First quarter earnings slump for Canadian firms

June 6, 2005
A sample of oil and natural gas firms based in Canada reported a collective decline in first quarter earnings as compared with the same period a year earlier.

A sample of oil and natural gas firms based in Canada reported a collective decline in first quarter earnings as compared with the same period a year earlier.

Collectively, the 17 Canadian producers and transporters that OGJ sampled earned 54% less during the first quarter of 2005 on 11% stronger revenues as compared with the same period a year earlier. Earnings declines were due to a variety of reasons, which in many cases offset higher production volumes and prices.

All results are reported in Canadian dollars, and all companies discussed here are based in Calgary unless otherwise noted.

Company results

Nexen Inc. reported a large decline in first quarter earnings as a result of a decline in the market value of the company’s crude oil put options. The increase in forward crude oil prices during the quarter resulted in an expense of $173 million.
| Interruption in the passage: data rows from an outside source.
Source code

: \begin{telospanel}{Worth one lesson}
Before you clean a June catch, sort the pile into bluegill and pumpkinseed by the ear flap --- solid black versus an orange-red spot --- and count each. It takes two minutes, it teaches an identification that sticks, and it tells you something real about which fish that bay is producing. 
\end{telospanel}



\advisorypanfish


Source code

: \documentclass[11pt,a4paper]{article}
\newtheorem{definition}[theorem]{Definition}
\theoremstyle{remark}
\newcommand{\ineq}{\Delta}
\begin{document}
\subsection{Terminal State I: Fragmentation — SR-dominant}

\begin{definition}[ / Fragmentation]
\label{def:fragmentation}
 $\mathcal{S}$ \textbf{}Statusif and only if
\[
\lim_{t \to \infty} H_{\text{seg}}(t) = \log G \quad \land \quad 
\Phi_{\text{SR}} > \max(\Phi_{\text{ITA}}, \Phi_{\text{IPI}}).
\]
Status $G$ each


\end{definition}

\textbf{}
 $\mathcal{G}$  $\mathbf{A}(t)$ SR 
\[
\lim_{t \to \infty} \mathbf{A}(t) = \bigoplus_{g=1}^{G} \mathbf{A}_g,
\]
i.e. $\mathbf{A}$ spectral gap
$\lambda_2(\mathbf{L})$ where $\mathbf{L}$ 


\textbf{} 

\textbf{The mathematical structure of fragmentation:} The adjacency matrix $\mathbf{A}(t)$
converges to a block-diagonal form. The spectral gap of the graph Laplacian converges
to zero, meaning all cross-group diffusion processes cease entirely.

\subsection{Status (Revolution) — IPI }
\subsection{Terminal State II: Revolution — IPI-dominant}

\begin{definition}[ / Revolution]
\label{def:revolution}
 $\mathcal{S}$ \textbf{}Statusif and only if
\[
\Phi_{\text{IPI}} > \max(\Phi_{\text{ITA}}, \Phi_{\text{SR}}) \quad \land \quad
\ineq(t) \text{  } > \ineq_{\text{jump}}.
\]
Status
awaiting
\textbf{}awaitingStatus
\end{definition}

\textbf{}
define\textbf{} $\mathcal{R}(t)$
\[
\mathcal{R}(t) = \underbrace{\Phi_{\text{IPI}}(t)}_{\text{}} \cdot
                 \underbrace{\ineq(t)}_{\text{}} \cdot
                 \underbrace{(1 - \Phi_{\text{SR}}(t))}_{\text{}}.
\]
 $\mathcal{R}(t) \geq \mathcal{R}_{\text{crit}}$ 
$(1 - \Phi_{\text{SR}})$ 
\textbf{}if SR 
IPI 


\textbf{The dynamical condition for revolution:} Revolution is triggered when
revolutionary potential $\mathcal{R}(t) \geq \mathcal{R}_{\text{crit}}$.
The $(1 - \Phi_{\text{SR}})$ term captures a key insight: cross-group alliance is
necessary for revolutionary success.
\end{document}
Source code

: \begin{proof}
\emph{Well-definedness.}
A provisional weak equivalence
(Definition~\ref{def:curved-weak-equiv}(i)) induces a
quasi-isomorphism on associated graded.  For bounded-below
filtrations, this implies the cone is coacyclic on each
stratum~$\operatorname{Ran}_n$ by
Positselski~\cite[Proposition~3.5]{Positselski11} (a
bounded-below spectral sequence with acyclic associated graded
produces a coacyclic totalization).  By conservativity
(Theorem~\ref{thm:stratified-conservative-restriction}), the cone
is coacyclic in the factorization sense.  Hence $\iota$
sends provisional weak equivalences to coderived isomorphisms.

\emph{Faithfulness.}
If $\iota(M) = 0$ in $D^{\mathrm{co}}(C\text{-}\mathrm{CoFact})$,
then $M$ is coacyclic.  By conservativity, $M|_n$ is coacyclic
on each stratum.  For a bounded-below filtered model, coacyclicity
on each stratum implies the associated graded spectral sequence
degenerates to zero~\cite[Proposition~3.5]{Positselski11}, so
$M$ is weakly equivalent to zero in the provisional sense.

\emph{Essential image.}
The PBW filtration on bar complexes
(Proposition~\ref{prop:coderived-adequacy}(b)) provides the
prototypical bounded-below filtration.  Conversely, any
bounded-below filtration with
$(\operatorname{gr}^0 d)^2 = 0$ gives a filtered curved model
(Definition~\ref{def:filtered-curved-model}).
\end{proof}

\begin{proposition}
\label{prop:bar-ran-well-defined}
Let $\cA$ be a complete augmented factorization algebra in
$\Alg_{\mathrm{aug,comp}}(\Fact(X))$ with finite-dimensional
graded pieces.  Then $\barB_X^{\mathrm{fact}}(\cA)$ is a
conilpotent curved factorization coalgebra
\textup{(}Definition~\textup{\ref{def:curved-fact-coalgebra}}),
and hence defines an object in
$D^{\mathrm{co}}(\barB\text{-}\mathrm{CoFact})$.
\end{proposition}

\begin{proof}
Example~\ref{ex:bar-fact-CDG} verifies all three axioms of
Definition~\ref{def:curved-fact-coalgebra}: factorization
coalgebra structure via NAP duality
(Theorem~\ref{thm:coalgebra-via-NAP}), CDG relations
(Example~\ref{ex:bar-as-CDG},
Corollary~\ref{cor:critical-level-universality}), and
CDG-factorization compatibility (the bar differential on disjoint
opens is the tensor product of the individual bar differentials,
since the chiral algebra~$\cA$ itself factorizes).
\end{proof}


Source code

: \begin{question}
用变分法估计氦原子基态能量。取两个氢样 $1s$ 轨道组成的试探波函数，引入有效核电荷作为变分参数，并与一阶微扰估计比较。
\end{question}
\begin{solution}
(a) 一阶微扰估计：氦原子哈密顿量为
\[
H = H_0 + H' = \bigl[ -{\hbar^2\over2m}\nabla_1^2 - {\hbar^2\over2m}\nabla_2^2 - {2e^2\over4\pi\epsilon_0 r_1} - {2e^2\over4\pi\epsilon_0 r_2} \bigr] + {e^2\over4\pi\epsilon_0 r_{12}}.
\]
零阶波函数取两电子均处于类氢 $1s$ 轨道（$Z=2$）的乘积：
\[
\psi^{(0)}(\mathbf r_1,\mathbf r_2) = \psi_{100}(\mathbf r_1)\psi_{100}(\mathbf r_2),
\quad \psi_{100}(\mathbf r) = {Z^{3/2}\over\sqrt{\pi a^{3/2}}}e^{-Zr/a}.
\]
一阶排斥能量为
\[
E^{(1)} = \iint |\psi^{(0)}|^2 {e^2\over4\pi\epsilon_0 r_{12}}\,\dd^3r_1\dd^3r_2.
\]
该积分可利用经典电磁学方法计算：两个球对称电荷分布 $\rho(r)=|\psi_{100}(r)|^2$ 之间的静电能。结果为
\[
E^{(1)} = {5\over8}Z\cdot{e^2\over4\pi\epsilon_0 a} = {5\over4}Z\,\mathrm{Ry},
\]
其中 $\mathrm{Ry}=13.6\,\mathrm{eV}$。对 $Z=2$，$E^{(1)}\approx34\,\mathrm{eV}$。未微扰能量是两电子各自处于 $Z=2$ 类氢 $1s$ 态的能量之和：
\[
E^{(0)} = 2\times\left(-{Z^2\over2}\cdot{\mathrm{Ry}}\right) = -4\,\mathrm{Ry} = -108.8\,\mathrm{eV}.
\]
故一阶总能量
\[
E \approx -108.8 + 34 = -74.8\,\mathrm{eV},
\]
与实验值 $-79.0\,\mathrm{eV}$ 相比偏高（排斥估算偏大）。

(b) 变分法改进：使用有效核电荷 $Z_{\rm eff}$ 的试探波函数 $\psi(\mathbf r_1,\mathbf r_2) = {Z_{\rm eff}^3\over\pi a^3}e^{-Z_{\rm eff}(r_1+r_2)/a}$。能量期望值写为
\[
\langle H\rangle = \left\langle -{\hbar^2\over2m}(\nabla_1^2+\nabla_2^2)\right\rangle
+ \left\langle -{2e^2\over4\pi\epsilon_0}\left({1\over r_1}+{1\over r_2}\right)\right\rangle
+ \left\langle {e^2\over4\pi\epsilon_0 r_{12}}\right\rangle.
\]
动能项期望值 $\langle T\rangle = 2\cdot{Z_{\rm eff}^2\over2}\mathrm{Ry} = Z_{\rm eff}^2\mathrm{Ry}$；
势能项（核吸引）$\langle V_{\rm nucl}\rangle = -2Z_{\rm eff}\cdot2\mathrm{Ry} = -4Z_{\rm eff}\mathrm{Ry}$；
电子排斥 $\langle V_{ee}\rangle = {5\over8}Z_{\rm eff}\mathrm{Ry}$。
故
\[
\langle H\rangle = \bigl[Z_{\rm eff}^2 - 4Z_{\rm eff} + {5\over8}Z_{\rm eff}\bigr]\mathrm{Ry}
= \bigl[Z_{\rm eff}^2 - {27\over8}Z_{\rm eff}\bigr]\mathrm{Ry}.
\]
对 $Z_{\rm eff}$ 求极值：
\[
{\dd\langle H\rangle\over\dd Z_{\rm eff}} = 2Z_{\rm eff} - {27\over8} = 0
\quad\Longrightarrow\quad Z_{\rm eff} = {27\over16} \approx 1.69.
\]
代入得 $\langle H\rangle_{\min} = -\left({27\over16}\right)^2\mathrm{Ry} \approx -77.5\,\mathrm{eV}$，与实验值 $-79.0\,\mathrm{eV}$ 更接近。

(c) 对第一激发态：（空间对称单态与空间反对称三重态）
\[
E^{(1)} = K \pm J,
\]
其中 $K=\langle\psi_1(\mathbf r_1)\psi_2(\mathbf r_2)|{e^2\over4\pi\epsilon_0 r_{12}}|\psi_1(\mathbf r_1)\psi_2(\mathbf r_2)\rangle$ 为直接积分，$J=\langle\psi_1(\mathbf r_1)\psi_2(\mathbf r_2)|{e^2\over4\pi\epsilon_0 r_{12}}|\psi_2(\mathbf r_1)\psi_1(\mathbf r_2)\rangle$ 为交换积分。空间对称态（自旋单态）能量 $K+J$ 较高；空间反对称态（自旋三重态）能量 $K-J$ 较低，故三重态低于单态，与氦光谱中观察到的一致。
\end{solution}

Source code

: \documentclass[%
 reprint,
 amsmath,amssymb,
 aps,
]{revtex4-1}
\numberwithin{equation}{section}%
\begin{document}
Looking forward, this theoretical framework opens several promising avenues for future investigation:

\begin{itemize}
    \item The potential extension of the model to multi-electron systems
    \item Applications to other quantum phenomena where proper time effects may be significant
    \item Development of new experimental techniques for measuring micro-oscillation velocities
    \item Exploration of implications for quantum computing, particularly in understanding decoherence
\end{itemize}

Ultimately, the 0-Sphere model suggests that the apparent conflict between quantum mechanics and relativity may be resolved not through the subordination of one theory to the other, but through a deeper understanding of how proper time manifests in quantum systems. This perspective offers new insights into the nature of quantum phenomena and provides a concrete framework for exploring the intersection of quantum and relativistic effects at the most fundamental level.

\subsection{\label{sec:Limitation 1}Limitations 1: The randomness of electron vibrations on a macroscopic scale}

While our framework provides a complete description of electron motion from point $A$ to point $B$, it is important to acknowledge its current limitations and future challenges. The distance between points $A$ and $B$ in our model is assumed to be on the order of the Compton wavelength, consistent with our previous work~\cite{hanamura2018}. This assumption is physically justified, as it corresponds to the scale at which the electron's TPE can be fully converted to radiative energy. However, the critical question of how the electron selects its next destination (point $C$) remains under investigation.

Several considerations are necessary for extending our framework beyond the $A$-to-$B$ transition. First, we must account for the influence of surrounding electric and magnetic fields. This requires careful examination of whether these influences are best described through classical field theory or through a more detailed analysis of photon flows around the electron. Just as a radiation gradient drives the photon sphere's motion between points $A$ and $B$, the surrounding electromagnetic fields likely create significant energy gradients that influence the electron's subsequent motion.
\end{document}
Nexen’s income was further reduced by $125 million-$83 million after tax-as a result of stock-based compensation for its employees, as the company’s stock price gained 36% during the quarter.

Petro-Canada announced that its earnings for the first 3 months of 2005 declined to $118 million from $513 million in the same 2004 period. Production of oil, gas, and NGLs declined to 430,800 boe/d from 476,700 boe/d a year earlier, and the company said that it incurred an unrealized loss on the mark-to-market of the derivatives contracts associated with its acquisition of an interest in Buzzard field in the North Sea.

In spite of increased sales, higher natural gas and liquids prices, and strong operating performance during the first quarter, EnCana Corp. posted a $151 million loss.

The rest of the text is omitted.